Курица и картошка ждали в еще горячей духовке, так что подогревать ничего не пришлось. Рома настоял на том, чтобы самому разложить еду по тарелкам. Потом – как положено – с хлопком вынутая пробка от шампанского под мамино бодрое «уху-у!».

– Давайте выпьем за нашу прекрасную именинницу, мою старшую дочку. Мартуся, иногда мне кажется, что ты слишком хороша, чтобы существовать среди нас, но оставайся такой же, и, может, мы до тебя дотянемся, – проговорила она, любовно глядя на меня.

Я зарделась.

– О, я совсем не идеальна, но спасибо, мам.

Мы чокнулись.

– Как отметили на работе? – решил разговорить меня Рома. – Ты не успела рассказать.

Немудрено: с тех самых пор, как зашла домой, я крутилась как белка в колесе.

– Нормально отметили, чаем с тортом.

– Всего лишь чаем? Ну и праздник, – слегка улыбнулась Римма.

– В коллективе не принято пить алкоголь в рабочее время, так что да, чаем. Но с тортом!

– Надо же, я думала, журналисты довольно пьющий народ.

– Некоторые журналисты – возможно, но я-то в основном общаюсь с корректорами. Журналистов позвала, конечно, да они зашли больше из вежливости. Человек я относительно новый, меня не настолько обожают, чтобы ради меня надолго бросать свои дела, – пояснила я, пытаясь разорвать кусок курицы вилкой.

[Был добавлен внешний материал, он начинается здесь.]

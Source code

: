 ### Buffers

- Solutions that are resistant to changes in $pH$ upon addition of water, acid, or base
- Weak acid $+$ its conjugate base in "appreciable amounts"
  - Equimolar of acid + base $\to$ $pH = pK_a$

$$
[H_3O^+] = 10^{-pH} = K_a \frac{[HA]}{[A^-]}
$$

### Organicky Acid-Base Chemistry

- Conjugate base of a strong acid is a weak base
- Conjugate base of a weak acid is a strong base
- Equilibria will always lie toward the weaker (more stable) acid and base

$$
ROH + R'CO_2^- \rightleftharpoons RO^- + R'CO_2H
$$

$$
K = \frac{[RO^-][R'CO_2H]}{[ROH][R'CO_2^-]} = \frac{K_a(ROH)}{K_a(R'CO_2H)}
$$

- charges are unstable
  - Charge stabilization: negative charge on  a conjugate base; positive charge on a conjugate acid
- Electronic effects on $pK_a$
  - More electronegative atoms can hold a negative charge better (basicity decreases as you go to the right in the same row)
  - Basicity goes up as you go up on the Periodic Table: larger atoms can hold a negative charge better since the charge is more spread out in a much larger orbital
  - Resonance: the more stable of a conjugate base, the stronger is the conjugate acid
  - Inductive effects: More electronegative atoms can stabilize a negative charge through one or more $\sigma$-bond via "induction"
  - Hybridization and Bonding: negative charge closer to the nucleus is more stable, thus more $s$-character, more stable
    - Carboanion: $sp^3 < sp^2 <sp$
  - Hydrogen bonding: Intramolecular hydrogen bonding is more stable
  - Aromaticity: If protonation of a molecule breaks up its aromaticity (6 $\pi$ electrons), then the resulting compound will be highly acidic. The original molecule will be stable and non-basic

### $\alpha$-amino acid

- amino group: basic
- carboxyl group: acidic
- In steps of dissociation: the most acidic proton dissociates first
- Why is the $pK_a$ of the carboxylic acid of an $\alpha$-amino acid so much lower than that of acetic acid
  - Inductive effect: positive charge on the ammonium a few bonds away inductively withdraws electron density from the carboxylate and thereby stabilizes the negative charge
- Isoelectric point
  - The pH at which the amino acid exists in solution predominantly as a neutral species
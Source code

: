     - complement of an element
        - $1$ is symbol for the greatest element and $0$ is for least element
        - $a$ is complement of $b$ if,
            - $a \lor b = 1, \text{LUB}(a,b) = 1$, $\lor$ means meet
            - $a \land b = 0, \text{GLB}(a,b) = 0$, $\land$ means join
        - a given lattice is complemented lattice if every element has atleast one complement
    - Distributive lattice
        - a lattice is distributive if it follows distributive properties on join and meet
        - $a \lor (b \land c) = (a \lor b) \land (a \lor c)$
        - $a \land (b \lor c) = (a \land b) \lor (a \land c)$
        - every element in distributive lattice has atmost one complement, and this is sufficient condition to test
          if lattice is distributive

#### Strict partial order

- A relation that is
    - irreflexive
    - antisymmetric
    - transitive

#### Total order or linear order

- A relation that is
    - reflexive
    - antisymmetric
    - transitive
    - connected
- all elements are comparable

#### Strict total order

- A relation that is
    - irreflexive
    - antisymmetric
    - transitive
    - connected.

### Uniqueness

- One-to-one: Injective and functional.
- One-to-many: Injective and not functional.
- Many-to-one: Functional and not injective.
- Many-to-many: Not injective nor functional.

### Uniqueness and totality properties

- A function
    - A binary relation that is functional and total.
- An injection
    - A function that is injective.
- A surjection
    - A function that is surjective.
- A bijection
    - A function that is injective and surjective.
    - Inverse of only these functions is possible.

Я ненавидела есть руками и всегда до последнего оттягивала момент, когда придется взять куриную ножку пальцами. Мелочь, но в моем чуть взвинченном состоянии даже она имела значение. Я успела пожалеть о том, что мы с Ромой остановились именно на этом блюде.

– А по-моему, ты вполне способна быстро очаровать людей, – сообщила Римма прохладно (или показалось?).

– Думаю, последним, кого я и правда очаровала, был дипрук, и тот восторгался не мной, а дипломом, а в итоге бесплатное место в аспирантуре мне не предложили. И на работу меня взяли без слез счастья…

– А ты, Рома? Разве Марта покорила тебя не с первого взгляда? – перебила меня сестра.

– Ну, я сразу почувствовал, что сидеть на уроках хочу с ней, – хмыкнул мой парень.

– Как романтично, – фыркнула я с притворной обидой.

– Может, я плохо выразился… мне хотелось быть к тебе как можно ближе. Ты была такая серьезная, ни на кого не похожая, с прекрасной осанкой и как будто… ну, знаешь… ни в ком не нуждалась. Все девочки шушукаются с подружками, списывают друг у друга, записки кидают, а тебе и дела нет. При этом изгоем ты не выглядела. Скорее уж лидером.

– Непризнанным, – подхватила я саркастично.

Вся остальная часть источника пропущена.